Also, it features a costumed hero named Captain Banana and his sidekick, the yellow-jumpsuited Captain The Yellow (“Captain Yellow?” “The, The! Captain The Yellow!”).
Long before Jane Fonda was a ‘serious’ actress, she made this, the best film of her career. A free-wheeling, free love space adventure with enough weird special effects, shagadelic sets, white-winged underwear models and strangely named characters (the band Duran Duran took their name from one of the characters in this film) to fill five movies, Barbarella stands the test of time admirably.
One part Flash Gordon plus one part Flesh Gordon and ten parts madness equals tons of pure, unadultarated fun.

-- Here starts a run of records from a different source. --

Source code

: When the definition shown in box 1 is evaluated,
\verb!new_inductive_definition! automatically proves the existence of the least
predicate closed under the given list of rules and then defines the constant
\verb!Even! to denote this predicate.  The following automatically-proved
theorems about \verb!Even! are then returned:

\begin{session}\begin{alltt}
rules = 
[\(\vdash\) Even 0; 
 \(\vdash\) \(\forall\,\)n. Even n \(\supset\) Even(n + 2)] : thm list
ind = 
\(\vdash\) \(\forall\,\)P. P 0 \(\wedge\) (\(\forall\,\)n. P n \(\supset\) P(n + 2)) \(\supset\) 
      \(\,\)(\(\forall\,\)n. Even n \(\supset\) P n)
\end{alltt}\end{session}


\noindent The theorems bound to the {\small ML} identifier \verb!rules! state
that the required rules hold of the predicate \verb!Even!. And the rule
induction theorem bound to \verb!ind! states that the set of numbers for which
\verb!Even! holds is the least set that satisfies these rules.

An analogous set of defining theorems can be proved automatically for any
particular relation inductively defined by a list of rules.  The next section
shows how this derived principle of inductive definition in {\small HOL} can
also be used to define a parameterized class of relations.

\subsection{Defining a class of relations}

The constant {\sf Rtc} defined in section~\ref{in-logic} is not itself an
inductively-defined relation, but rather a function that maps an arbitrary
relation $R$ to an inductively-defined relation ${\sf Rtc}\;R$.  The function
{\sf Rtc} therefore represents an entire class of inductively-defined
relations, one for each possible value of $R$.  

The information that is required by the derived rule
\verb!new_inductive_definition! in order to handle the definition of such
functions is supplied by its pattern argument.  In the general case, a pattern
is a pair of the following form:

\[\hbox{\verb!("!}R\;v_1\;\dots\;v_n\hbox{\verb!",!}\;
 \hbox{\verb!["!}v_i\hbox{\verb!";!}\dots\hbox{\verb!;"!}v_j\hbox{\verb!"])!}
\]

If you want to watch this with your girlfriend and she’s old enough to remember there being James Bonds before Daniel Craig, you can probably convince her by saying that this movie features Sean Connery running around in what basically amounts to boots, gun belts and a thong. Handlebar mustache notwithstanding, Zardoz is a fantastically weird examination of secluded future society.
By director John Boorman’s own admission they were probably trying to juggle one too many themes, but I can’t fault this film for ambition or ingenuity (all the special effects were done on-set and in-camera). It may look and feel strange, but that is what good Science Fiction is all about.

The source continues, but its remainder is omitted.